Open your kitchen faucet halfway. Initially, you see a smooth liquid column. However, starting about 10 cm down, it breaks into regular droplets. It is a common sight, yet answering why a continuous medium spontaneously fragments is not trivial. This post follows the classic explanations provided by Joseph Plateau in 1849 and Lord Rayleigh in 1879, and explores how the Weber number (inertia/surface tension ratio) and Ohnesorge number (viscosity/inertia-surface tension ratio)—still used today in engine nozzle and inkjet design—extend those results. By the end, you will be able to answer "Why do some jets break into large droplets while others shatter like mist?" using a single regime map.

Why a Continuum Chooses to Fragment#

Surface tension is a force that seeks to minimize surface area. For a fixed volume of liquid, a spherical shape has the smallest surface area. This is why a mass of water forms a sphere in zero gravity.

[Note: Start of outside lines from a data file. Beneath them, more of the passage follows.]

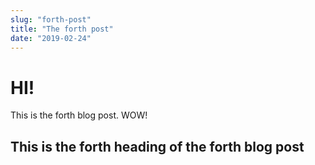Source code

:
 ```yaml
---
slug: "forth-post"
title: "The forth post"
date: "2019-02-24"
---
```


# HI!

This is the forth blog post. WOW!

## This is the forth heading of the forth blog post
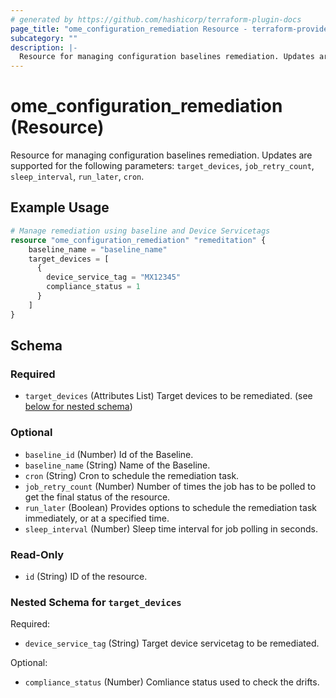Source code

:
 ```yaml
---
# generated by https://github.com/hashicorp/terraform-plugin-docs
page_title: "ome_configuration_remediation Resource - terraform-provider-ome"
subcategory: ""
description: |-
  Resource for managing configuration baselines remediation. Updates are supported for the following parameters: target_devices, job_retry_count, sleep_interval, run_later, cron.
---
```


# ome_configuration_remediation (Resource)

Resource for managing configuration baselines remediation. Updates are supported for the following parameters: `target_devices`, `job_retry_count`, `sleep_interval`, `run_later`, `cron`.

## Example Usage

```terraform
# Manage remediation using baseline and Device Servicetags
resource "ome_configuration_remediation" "remeditation" {
	baseline_name = "baseline_name"
	target_devices = [
      {
        device_service_tag = "MX12345"
        compliance_status = 1
      }
    ]
}
```

<!-- schema generated by tfplugindocs -->
## Schema

### Required

- `target_devices` (Attributes List) Target devices to be remediated. (see [below for nested schema](#nestedatt--target_devices))

### Optional

- `baseline_id` (Number) Id of the Baseline.
- `baseline_name` (String) Name of the Baseline.
- `cron` (String) Cron to schedule the remediation task.
- `job_retry_count` (Number) Number of times the job has to be polled to get the final status of the resource.
- `run_later` (Boolean) Provides options to schedule the remediation task immediately, or at a specified time.
- `sleep_interval` (Number) Sleep time interval for job polling in seconds.

### Read-Only

- `id` (String) ID of the resource.

<a id="nestedatt--target_devices"></a>
### Nested Schema for `target_devices`

Required:

- `device_service_tag` (String) Target device servicetag to be remediated.

Optional:

- `compliance_status` (Number) Comliance status used to check the drifts.


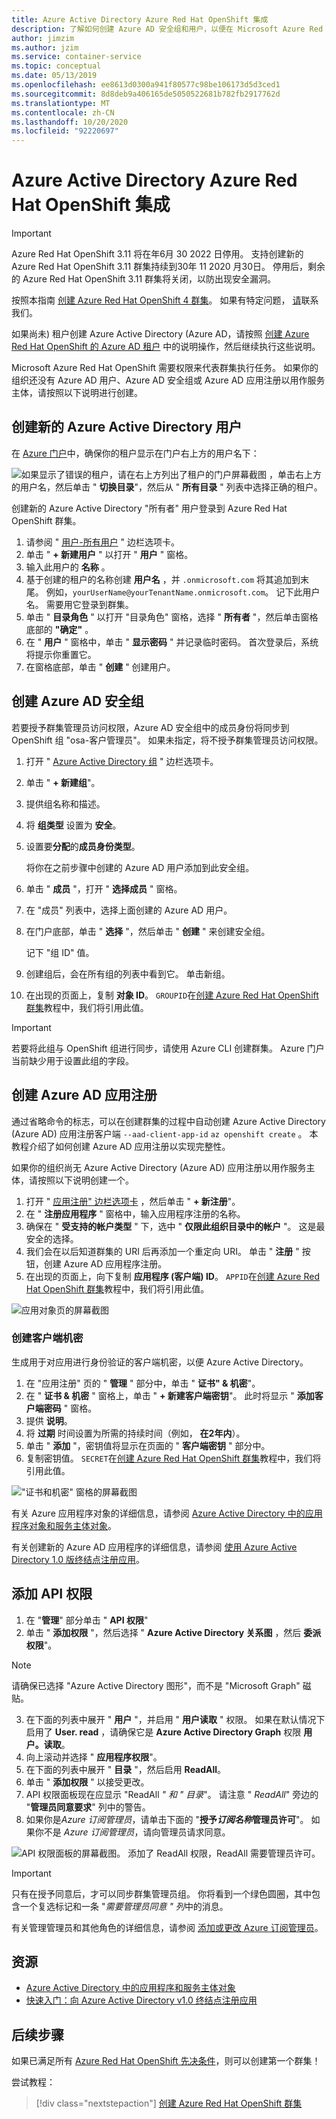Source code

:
 ```yaml
---
title: Azure Active Directory Azure Red Hat OpenShift 集成
description: 了解如何创建 Azure AD 安全组和用户，以便在 Microsoft Azure Red Hat OpenShift 群集上测试应用。
author: jimzim
ms.author: jzim
ms.service: container-service
ms.topic: conceptual
ms.date: 05/13/2019
ms.openlocfilehash: ee8613d0300a941f80577c98be106173d5d3ced1
ms.sourcegitcommit: 8d8deb9a406165de5050522681b782fb2917762d
ms.translationtype: MT
ms.contentlocale: zh-CN
ms.lasthandoff: 10/20/2020
ms.locfileid: "92220697"
---
```

# <a name="azure-active-directory-integration-for-azure-red-hat-openshift"></a>Azure Active Directory Azure Red Hat OpenShift 集成

> [!IMPORTANT]
> Azure Red Hat OpenShift 3.11 将在年6月 30 2022 日停用。 支持创建新的 Azure Red Hat OpenShift 3.11 群集持续到30年 11 2020 月30日。 停用后，剩余的 Azure Red Hat OpenShift 3.11 群集将关闭，以防出现安全漏洞。
> 
> 按照本指南 [创建 Azure Red Hat OpenShift 4 群集](tutorial-create-cluster.md)。
> 如果有特定问题， [请](mailto:arofeedback@microsoft.com)联系我们。

如果尚未) 租户创建 Azure Active Directory (Azure AD，请按照 [创建 Azure Red Hat OpenShift 的 Azure AD 租户](howto-create-tenant.md) 中的说明操作，然后继续执行这些说明。

Microsoft Azure Red Hat OpenShift 需要权限来代表群集执行任务。 如果你的组织还没有 Azure AD 用户、Azure AD 安全组或 Azure AD 应用注册以用作服务主体，请按照以下说明进行创建。

## <a name="create-a-new-azure-active-directory-user"></a>创建新的 Azure Active Directory 用户

在 [Azure 门户](https://portal.azure.com)中，确保你的租户显示在门户右上方的用户名下：

![如果显示了错误的租户，请在右上方列出了租户的门户屏幕截图 ](./media/howto-create-tenant/tenant-callout.png) ，单击右上方的用户名，然后单击 " **切换目录**"，然后从 " **所有目录** " 列表中选择正确的租户。

创建新的 Azure Active Directory "所有者" 用户登录到 Azure Red Hat OpenShift 群集。

1. 请参阅 " [用户-所有用户](https://portal.azure.com/#blade/Microsoft_AAD_IAM/UsersManagementMenuBlade/AllUsers) " 边栏选项卡。
2. 单击 " **+ 新建用户** " 以打开 " **用户** " 窗格。
3. 输入此用户的 **名称** 。
4. 基于创建的租户的名称创建 **用户名** ，并  `.onmicrosoft.com` 将其追加到末尾。 例如，`yourUserName@yourTenantName.onmicrosoft.com`。 记下此用户名。 需要用它登录到群集。
5. 单击 " **目录角色** " 以打开 "目录角色" 窗格，选择 " **所有者** "，然后单击窗格底部的 **"确定"** 。
6. 在 " **用户** " 窗格中，单击 " **显示密码** " 并记录临时密码。 首次登录后，系统将提示你重置它。
7. 在窗格底部，单击 " **创建** " 创建用户。

## <a name="create-an-azure-ad-security-group"></a>创建 Azure AD 安全组

若要授予群集管理员访问权限，Azure AD 安全组中的成员身份将同步到 OpenShift 组 "osa-客户管理员"。 如果未指定，将不授予群集管理员访问权限。

1. 打开 " [Azure Active Directory 组](https://portal.azure.com/#blade/Microsoft_AAD_IAM/GroupsManagementMenuBlade/AllGroups) " 边栏选项卡。
2. 单击 " **+ 新建组**"。
3. 提供组名称和描述。
4. 将 **组类型** 设置为 **安全**。
5. 设置要**分配**的**成员身份类型**。

    将你在之前步骤中创建的 Azure AD 用户添加到此安全组。

6. 单击 " **成员** "，打开 " **选择成员** " 窗格。
7. 在 "成员" 列表中，选择上面创建的 Azure AD 用户。
8. 在门户底部，单击 " **选择** "，然后单击 " **创建** " 来创建安全组。

    记下 "组 ID" 值。

9. 创建组后，会在所有组的列表中看到它。 单击新组。
10. 在出现的页面上，复制 **对象 ID**。 `GROUPID`在[创建 Azure Red Hat OpenShift 群集](tutorial-create-cluster.md)教程中，我们将引用此值。

> [!IMPORTANT]
> 若要将此组与 OpenShift 组进行同步，请使用 Azure CLI 创建群集。 Azure 门户当前缺少用于设置此组的字段。

## <a name="create-an-azure-ad-app-registration"></a>创建 Azure AD 应用注册

通过省略命令的标志，可以在创建群集的过程中自动创建 Azure Active Directory (Azure AD) 应用注册客户端 `--aad-client-app-id` `az openshift create` 。 本教程介绍了如何创建 Azure AD 应用注册以实现完整性。

如果你的组织尚无 Azure Active Directory (Azure AD) 应用注册以用作服务主体，请按照以下说明创建一个。

1. 打开 " [应用注册" 边栏选项卡](https://portal.azure.com/#blade/Microsoft_AAD_IAM/ActiveDirectoryMenuBlade/RegisteredAppsPreview) ，然后单击 " **+ 新注册**"。
2. 在 " **注册应用程序** " 窗格中，输入应用程序注册的名称。
3. 确保在 " **受支持的帐户类型** " 下，选中 " **仅限此组织目录中的帐户** "。 这是最安全的选择。
4. 我们会在以后知道群集的 URI 后再添加一个重定向 URI。 单击 " **注册** " 按钮，创建 Azure AD 应用程序注册。
5. 在出现的页面上，向下复制 **应用程序 (客户端) ID**。 `APPID`在[创建 Azure Red Hat OpenShift 群集](tutorial-create-cluster.md)教程中，我们将引用此值。

![应用对象页的屏幕截图](./media/howto-create-tenant/get-app-id.png)

### <a name="create-a-client-secret"></a>创建客户端机密

生成用于对应用进行身份验证的客户端机密，以便 Azure Active Directory。

1. 在 "应用注册" 页的 " **管理** " 部分中，单击 " **证书" & 机密**"。
2. 在 " **证书 & 机密** " 窗格上，单击 " **+ 新建客户端密钥**"。  此时将显示 " **添加客户端密码** " 窗格。
3. 提供 **说明**。
4. 将 **过期** 时间设置为所需的持续时间（例如， **在2年内**）。
5. 单击 " **添加** "，密钥值将显示在页面的 " **客户端密钥** " 部分中。
6. 复制密钥值。 `SECRET`在[创建 Azure Red Hat OpenShift 群集](tutorial-create-cluster.md)教程中，我们将引用此值。

!["证书和机密" 窗格的屏幕截图](./media/howto-create-tenant/create-key.png)

有关 Azure 应用程序对象的详细信息，请参阅 [Azure Active Directory 中的应用程序对象和服务主体对象](../active-directory/develop/app-objects-and-service-principals.md)。

有关创建新的 Azure AD 应用程序的详细信息，请参阅 [使用 Azure Active Directory 1.0 版终结点注册应用](../active-directory/develop/quickstart-register-app.md)。

## <a name="add-api-permissions"></a>添加 API 权限

[//]: # (不要更改为 Microsoft Graph。它不适用于 Microsoft Graph。)
1. 在 "**管理**" 部分单击 " **API 权限**"
2. 单击 " **添加权限** "，然后选择 " **Azure Active Directory 关系图** ，然后 **委派权限**"。
> [!NOTE]
> 请确保已选择 "Azure Active Directory 图形"，而不是 "Microsoft Graph" 磁贴。

3. 在下面的列表中展开 " **用户** "，并启用 " **用户读取** " 权限。 如果在默认情况下启用了 **User. read** ，请确保它是 **Azure Active Directory Graph** 权限 **用户。读取**。
4. 向上滚动并选择 " **应用程序权限**"。
5. 在下面的列表中展开 " **目录** "，然后启用 **ReadAll**。
6. 单击 " **添加权限** " 以接受更改。
7. API 权限面板现在应显示 "ReadAll *" 和 "* *目录*"。 请注意 " *ReadAll*" 旁边的 "**管理员同意要求**" 列中的警告。
8. 如果你是*Azure 订阅管理员*，请单击下面的 "**授予*订阅名称*管理员许可**"。 如果你不是 *Azure 订阅管理员*，请向管理员请求同意。

![API 权限面板的屏幕截图。 添加了 ReadAll 权限，ReadAll 需要管理员许可。](./media/howto-aad-app-configuration/permissions-required.png)

> [!IMPORTANT]
> 只有在授予同意后，才可以同步群集管理员组。 你将看到一个绿色圆圈，其中包含一个复选标记和一条 "*需要管理员同意* *" 列*中的消息。

有关管理管理员和其他角色的详细信息，请参阅 [添加或更改 Azure 订阅管理员](../cost-management-billing/manage/add-change-subscription-administrator.md)。

## <a name="resources"></a>资源

* [Azure Active Directory 中的应用程序和服务主体对象](../active-directory/develop/app-objects-and-service-principals.md)
* [快速入门：向 Azure Active Directory v1.0 终结点注册应用](../active-directory/develop/quickstart-register-app.md)

## <a name="next-steps"></a>后续步骤

如果已满足所有 [Azure Red Hat OpenShift 先决条件](howto-setup-environment.md)，则可以创建第一个群集！

尝试教程：
> [!div class="nextstepaction"]
> [创建 Azure Red Hat OpenShift 群集](tutorial-create-cluster.md)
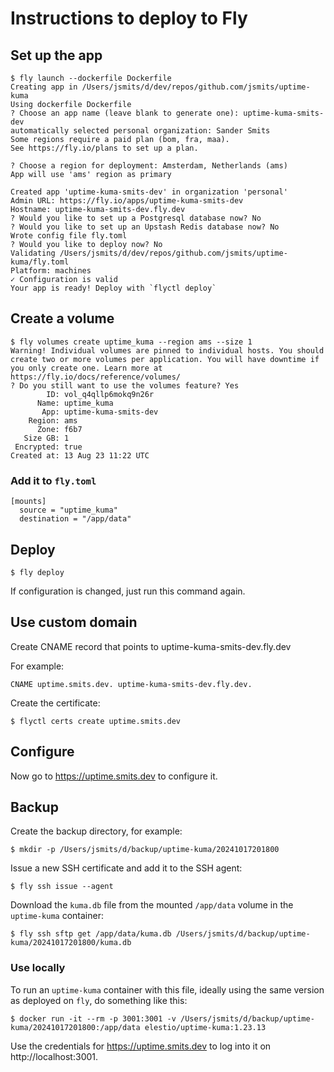 # Instructions to deploy to Fly

## Set up the app

```shell
$ fly launch --dockerfile Dockerfile
Creating app in /Users/jsmits/d/dev/repos/github.com/jsmits/uptime-kuma
Using dockerfile Dockerfile
? Choose an app name (leave blank to generate one): uptime-kuma-smits-dev
automatically selected personal organization: Sander Smits
Some regions require a paid plan (bom, fra, maa).
See https://fly.io/plans to set up a plan.

? Choose a region for deployment: Amsterdam, Netherlands (ams)
App will use 'ams' region as primary

Created app 'uptime-kuma-smits-dev' in organization 'personal'
Admin URL: https://fly.io/apps/uptime-kuma-smits-dev
Hostname: uptime-kuma-smits-dev.fly.dev
? Would you like to set up a Postgresql database now? No
? Would you like to set up an Upstash Redis database now? No
Wrote config file fly.toml
? Would you like to deploy now? No
Validating /Users/jsmits/d/dev/repos/github.com/jsmits/uptime-kuma/fly.toml
Platform: machines
✓ Configuration is valid
Your app is ready! Deploy with `flyctl deploy`
```

## Create a volume

```shell
$ fly volumes create uptime_kuma --region ams --size 1
Warning! Individual volumes are pinned to individual hosts. You should create two or more volumes per application. You will have downtime if you only create one. Learn more at https://fly.io/docs/reference/volumes/
? Do you still want to use the volumes feature? Yes
        ID: vol_q4qllp6mokq9n26r
      Name: uptime_kuma
       App: uptime-kuma-smits-dev
    Region: ams
      Zone: f6b7
   Size GB: 1
 Encrypted: true
Created at: 13 Aug 23 11:22 UTC
```

### Add it to `fly.toml`

```
[mounts]
  source = "uptime_kuma"
  destination = "/app/data"
```

## Deploy

```shell
$ fly deploy
```

If configuration is changed, just run this command again.

## Use custom domain

Create CNAME record that points to uptime-kuma-smits-dev.fly.dev

For example:

```
CNAME uptime.smits.dev. uptime-kuma-smits-dev.fly.dev.
```

Create the certificate:

```
$ flyctl certs create uptime.smits.dev
```

## Configure

Now go to https://uptime.smits.dev to configure it.

## Backup

Create the backup directory, for example:

```
$ mkdir -p /Users/jsmits/d/backup/uptime-kuma/20241017201800
```

Issue a new SSH certificate and add it to the SSH agent:

```
$ fly ssh issue --agent
```

Download the `kuma.db` file from the mounted `/app/data` volume in the `uptime-kuma` container:

```
$ fly ssh sftp get /app/data/kuma.db /Users/jsmits/d/backup/uptime-kuma/20241017201800/kuma.db
```

### Use locally

To run an `uptime-kuma` container with this file, ideally using the same version as deployed on `fly`, do something like this:

```
$ docker run -it --rm -p 3001:3001 -v /Users/jsmits/d/backup/uptime-kuma/20241017201800:/app/data elestio/uptime-kuma:1.23.13
```

Use the credentials for https://uptime.smits.dev to log into it on http://localhost:3001.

Now, consider a long liquid cylinder versus a chain of droplets created by cutting that cylinder at regular intervals. Which has a smaller surface area? Counter-intuitively, the chain of droplets has a smaller area—but only when the cutting interval is longer than the cylinder's circumference. This is why a water column fragments; it is a natural result of falling into a lower energy state.

Plateau's Geometric Intuition#

Plateau calculated the change in surface area for a cylinder of radius $R$ when subjected to a weak axial perturbation of wavelength $\lambda$ .

\Delta A \propto \left[1 - \left(\frac{2\pi R}{\lambda}\right)^{2}\right]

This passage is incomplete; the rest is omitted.